*Listed entries*.
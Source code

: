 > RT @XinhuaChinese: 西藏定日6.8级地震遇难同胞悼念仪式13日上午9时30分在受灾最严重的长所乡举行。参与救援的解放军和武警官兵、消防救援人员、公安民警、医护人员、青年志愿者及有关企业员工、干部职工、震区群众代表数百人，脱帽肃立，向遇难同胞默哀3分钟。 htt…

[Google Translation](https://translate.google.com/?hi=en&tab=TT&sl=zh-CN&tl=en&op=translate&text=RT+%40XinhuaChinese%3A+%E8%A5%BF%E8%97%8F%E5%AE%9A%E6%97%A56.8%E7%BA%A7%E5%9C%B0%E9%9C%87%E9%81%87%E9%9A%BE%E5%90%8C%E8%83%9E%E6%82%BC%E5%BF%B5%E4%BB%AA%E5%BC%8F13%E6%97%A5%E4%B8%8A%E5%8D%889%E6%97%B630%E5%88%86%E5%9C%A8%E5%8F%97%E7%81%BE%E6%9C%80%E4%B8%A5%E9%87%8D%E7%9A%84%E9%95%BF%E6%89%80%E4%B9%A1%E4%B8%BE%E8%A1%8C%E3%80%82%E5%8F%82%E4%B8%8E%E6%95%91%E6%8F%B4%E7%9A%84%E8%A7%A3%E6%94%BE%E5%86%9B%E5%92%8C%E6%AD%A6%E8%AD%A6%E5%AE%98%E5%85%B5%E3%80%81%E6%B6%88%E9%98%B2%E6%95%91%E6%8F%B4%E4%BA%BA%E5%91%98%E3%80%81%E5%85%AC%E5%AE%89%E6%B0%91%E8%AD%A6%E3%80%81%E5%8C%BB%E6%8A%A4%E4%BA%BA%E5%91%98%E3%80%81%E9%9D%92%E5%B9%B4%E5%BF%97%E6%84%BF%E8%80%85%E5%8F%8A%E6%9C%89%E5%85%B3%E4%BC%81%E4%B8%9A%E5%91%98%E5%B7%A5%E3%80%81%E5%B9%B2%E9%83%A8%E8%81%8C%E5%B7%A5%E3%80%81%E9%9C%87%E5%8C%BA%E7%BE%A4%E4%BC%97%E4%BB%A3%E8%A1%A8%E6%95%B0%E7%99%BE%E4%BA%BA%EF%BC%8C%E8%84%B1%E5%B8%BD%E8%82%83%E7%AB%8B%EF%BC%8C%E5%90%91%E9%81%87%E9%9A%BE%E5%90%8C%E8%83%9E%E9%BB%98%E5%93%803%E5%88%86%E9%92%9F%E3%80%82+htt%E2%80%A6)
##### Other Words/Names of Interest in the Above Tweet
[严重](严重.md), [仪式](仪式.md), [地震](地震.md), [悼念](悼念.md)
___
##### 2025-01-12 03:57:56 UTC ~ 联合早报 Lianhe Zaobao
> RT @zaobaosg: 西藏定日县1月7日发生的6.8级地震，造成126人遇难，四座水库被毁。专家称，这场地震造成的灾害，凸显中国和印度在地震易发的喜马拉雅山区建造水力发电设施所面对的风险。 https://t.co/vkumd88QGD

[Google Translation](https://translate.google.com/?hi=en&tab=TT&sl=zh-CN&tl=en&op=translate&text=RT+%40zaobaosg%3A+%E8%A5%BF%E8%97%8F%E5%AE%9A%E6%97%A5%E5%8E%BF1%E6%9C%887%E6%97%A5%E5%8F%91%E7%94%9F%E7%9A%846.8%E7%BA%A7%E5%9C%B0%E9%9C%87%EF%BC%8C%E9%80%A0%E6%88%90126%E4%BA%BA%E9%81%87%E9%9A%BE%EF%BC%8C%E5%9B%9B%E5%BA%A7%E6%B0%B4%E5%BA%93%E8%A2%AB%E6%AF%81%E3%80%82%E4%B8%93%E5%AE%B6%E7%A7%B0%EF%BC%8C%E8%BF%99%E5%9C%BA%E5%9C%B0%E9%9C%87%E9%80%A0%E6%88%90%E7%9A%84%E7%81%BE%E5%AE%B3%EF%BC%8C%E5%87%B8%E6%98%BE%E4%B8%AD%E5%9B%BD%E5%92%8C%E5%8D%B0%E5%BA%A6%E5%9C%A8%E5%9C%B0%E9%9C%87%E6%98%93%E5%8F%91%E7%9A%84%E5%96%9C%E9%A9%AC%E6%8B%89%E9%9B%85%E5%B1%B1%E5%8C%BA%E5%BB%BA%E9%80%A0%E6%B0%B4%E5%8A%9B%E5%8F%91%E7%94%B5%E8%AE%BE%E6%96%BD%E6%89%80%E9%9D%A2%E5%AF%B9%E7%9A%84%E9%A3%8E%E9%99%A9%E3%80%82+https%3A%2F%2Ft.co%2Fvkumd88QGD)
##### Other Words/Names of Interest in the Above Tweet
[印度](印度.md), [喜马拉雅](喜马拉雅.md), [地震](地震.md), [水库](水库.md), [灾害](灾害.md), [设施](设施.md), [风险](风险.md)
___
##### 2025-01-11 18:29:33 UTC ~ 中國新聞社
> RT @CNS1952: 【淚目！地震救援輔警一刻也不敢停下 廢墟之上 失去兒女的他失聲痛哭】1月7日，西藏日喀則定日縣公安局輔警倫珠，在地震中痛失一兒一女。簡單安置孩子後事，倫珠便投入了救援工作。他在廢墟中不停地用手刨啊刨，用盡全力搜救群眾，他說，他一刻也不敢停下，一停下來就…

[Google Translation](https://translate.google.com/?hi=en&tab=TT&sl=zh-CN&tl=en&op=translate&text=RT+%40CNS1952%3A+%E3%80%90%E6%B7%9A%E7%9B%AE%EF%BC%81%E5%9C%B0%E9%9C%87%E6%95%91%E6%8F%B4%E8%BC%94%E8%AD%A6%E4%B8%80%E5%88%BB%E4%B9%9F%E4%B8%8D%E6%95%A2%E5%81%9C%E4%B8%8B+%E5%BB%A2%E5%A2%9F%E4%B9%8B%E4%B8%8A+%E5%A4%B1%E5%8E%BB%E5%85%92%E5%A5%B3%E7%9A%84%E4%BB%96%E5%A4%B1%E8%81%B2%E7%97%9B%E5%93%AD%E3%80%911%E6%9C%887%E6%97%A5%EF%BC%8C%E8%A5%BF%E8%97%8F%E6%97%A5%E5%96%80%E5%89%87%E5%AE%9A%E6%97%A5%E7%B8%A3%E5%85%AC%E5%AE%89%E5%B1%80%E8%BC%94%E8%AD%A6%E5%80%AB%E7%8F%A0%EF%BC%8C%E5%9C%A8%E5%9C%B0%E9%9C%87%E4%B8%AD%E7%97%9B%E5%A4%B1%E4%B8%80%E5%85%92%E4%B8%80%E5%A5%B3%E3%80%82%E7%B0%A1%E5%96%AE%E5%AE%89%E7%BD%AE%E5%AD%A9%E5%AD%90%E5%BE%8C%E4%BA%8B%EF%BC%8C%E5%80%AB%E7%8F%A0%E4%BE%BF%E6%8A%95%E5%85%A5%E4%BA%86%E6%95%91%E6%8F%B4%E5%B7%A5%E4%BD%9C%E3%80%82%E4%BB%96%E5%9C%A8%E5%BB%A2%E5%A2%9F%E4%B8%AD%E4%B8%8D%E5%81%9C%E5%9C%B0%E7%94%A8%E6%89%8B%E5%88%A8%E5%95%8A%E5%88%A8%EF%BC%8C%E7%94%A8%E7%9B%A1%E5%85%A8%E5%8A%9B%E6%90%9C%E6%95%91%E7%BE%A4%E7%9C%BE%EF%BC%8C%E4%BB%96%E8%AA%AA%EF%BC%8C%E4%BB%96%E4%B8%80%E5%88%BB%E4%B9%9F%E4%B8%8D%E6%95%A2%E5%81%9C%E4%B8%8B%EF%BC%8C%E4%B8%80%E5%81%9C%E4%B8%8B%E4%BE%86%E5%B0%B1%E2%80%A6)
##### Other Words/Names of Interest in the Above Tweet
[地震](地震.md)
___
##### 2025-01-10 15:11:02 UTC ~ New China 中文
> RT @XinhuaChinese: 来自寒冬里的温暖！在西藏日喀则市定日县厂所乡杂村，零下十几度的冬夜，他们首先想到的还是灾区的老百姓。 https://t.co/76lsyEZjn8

*Exercise*. There is a run of lines above from the one with "[灾害](灾害.md), [设施](设施.md), [风险](风险.md)" to the one with "RT @CNS1952: 【淚目！地震救援輔警一刻也不敢停下"; print exactly that run, both ends included, and nothing else.

*Your response*.
[印度](印度.md), [喜马拉雅](喜马拉雅.md), [地震](地震.md), [水库](水库.md), [灾害](灾害.md), [设施](设施.md), [风险](风险.md)
___
##### 2025-01-11 18:29:33 UTC ~ 中國新聞社
> RT @CNS1952: 【淚目！地震救援輔警一刻也不敢停下 廢墟之上 失去兒女的他失聲痛哭】1月7日，西藏日喀則定日縣公安局輔警倫珠，在地震中痛失一兒一女。簡單安置孩子後事，倫珠便投入了救援工作。他在廢墟中不停地用手刨啊刨，用盡全力搜救群眾，他說，他一刻也不敢停下，一停下來就…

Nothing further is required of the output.